* [Task requirements] Give again, word for word, each line from the top of the listing through the line that holds "and third-party tools.".

* [Listed records]
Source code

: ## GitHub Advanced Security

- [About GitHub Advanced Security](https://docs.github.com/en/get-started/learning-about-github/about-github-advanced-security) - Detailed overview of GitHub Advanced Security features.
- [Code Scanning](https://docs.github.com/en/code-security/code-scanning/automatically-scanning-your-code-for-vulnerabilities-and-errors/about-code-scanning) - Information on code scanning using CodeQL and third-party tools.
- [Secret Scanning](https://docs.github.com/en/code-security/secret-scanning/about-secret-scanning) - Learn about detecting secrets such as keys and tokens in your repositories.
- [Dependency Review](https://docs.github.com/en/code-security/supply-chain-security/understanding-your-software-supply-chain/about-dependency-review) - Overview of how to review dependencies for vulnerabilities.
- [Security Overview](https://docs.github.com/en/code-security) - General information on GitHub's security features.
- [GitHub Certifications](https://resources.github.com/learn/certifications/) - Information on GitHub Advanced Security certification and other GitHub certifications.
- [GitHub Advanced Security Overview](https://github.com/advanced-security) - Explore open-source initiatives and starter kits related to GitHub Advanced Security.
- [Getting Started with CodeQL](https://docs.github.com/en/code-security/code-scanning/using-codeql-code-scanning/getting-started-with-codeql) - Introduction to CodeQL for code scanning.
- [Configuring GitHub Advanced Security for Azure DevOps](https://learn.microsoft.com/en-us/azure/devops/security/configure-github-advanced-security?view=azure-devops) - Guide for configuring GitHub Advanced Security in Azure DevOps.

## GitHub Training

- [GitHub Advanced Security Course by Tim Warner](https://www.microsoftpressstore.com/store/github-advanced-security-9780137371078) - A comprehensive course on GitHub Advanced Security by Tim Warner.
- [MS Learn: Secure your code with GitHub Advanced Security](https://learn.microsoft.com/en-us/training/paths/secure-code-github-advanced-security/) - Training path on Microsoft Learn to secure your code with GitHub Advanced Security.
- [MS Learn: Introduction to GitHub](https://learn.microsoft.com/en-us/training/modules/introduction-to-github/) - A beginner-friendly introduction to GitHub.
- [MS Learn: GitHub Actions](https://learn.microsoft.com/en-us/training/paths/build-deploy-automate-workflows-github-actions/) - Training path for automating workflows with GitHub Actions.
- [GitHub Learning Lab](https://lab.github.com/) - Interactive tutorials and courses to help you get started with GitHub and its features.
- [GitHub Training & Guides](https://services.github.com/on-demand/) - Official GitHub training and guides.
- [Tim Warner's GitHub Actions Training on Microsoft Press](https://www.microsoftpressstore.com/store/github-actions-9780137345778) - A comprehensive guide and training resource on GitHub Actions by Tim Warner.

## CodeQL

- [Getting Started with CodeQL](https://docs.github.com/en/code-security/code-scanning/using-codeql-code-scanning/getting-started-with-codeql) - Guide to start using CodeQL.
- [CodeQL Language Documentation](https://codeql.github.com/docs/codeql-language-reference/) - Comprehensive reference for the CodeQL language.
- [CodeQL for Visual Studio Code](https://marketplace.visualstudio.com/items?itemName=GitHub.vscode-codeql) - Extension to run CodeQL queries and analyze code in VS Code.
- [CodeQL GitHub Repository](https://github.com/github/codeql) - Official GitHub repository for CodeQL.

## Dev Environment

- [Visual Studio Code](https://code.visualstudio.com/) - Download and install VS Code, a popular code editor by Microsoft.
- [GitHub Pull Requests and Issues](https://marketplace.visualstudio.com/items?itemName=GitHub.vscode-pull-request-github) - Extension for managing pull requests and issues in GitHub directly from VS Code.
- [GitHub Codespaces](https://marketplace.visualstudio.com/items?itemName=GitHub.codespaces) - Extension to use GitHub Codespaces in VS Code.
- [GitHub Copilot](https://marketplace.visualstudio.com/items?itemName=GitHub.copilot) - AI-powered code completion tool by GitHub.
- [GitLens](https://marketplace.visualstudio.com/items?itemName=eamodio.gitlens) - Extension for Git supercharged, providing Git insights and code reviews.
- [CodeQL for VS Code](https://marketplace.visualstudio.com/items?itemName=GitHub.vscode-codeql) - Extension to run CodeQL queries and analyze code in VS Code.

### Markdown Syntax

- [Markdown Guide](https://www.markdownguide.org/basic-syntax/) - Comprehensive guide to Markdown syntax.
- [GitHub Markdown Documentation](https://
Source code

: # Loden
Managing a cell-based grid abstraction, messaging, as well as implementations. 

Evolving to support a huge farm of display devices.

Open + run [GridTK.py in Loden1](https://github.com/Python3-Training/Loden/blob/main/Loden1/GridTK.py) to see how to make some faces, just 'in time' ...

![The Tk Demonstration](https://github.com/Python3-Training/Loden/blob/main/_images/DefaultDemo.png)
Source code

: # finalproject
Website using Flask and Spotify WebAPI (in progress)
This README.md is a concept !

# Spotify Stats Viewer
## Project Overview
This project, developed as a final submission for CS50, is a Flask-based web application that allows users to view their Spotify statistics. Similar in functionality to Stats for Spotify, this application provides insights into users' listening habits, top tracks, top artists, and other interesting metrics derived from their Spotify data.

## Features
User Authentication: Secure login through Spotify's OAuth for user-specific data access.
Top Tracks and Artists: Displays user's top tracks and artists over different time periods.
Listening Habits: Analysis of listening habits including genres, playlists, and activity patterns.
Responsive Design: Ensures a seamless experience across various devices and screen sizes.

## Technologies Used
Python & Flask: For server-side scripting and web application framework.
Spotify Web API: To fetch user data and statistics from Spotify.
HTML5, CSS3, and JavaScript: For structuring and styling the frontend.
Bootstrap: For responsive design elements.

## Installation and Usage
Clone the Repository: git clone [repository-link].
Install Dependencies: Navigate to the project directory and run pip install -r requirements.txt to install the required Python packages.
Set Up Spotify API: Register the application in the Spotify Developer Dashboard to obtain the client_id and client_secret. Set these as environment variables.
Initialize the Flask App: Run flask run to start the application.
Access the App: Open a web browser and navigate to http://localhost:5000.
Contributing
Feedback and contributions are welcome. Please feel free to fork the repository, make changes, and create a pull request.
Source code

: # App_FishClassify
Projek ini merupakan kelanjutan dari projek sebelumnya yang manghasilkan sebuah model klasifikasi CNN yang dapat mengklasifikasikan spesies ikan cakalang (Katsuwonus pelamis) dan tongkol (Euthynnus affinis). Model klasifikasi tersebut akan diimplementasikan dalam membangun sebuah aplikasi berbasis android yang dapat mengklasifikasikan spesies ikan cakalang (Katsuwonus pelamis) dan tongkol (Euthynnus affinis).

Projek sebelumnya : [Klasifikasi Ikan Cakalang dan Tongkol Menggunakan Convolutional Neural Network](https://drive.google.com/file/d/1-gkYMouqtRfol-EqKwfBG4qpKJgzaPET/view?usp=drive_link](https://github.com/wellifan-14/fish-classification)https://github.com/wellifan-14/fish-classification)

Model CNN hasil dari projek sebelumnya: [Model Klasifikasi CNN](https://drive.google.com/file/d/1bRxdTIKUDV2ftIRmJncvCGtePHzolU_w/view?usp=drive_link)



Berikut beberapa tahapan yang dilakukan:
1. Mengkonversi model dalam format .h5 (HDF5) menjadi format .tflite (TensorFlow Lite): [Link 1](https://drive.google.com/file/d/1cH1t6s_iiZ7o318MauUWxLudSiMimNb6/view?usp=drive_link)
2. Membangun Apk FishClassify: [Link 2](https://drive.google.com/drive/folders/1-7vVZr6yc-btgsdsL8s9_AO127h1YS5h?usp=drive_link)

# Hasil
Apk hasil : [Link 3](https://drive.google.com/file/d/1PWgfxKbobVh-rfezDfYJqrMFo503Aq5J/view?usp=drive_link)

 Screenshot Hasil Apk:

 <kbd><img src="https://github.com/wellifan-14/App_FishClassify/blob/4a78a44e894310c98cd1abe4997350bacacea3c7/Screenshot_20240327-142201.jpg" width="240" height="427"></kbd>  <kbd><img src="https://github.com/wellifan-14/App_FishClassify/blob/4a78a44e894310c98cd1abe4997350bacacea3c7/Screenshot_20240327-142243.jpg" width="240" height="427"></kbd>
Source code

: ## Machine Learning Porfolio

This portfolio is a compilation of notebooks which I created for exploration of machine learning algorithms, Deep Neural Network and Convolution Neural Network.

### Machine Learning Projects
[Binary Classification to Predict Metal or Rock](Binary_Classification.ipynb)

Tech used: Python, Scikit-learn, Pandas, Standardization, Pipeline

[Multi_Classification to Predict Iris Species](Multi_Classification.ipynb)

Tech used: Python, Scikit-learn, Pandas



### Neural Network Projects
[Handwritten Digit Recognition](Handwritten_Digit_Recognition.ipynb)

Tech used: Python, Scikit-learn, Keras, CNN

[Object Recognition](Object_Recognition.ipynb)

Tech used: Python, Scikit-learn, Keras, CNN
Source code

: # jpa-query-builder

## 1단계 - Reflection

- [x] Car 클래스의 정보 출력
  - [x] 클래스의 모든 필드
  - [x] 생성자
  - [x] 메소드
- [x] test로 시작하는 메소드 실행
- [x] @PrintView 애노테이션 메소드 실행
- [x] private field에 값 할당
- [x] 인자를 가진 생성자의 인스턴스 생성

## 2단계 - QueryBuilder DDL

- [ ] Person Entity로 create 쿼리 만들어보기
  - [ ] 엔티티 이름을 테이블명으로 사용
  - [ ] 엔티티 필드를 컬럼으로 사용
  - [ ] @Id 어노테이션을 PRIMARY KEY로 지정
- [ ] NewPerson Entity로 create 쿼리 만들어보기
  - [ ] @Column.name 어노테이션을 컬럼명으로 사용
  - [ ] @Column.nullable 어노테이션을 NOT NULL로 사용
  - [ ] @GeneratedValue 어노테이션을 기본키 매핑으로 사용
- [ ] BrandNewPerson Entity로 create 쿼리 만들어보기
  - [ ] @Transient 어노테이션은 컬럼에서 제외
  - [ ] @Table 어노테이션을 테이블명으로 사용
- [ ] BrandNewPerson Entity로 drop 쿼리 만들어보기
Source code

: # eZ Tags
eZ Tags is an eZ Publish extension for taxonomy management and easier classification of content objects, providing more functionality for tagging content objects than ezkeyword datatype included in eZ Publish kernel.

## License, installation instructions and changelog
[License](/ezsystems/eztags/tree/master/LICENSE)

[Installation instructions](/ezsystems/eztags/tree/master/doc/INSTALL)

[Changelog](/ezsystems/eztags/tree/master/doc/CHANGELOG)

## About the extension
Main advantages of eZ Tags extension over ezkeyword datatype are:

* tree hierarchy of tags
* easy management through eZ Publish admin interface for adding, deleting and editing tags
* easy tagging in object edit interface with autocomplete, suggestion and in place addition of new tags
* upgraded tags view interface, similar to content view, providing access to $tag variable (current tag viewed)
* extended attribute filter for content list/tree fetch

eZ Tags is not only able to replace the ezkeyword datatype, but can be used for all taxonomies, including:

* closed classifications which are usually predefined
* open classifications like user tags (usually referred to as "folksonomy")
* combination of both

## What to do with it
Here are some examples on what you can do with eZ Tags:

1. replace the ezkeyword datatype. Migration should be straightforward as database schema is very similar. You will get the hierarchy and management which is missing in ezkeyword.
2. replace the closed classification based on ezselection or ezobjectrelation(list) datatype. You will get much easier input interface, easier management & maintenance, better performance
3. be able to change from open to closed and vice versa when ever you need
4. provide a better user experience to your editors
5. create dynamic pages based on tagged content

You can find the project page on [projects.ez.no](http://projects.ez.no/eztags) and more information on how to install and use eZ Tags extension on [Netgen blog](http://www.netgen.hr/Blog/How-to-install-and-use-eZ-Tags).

* [Exercise result]
Source code

: ## GitHub Advanced Security

- [About GitHub Advanced Security](https://docs.github.com/en/get-started/learning-about-github/about-github-advanced-security) - Detailed overview of GitHub Advanced Security features.
- [Code Scanning](https://docs.github.com/en/code-security/code-scanning/automatically-scanning-your-code-for-vulnerabilities-and-errors/about-code-scanning) - Information on code scanning using CodeQL and third-party tools.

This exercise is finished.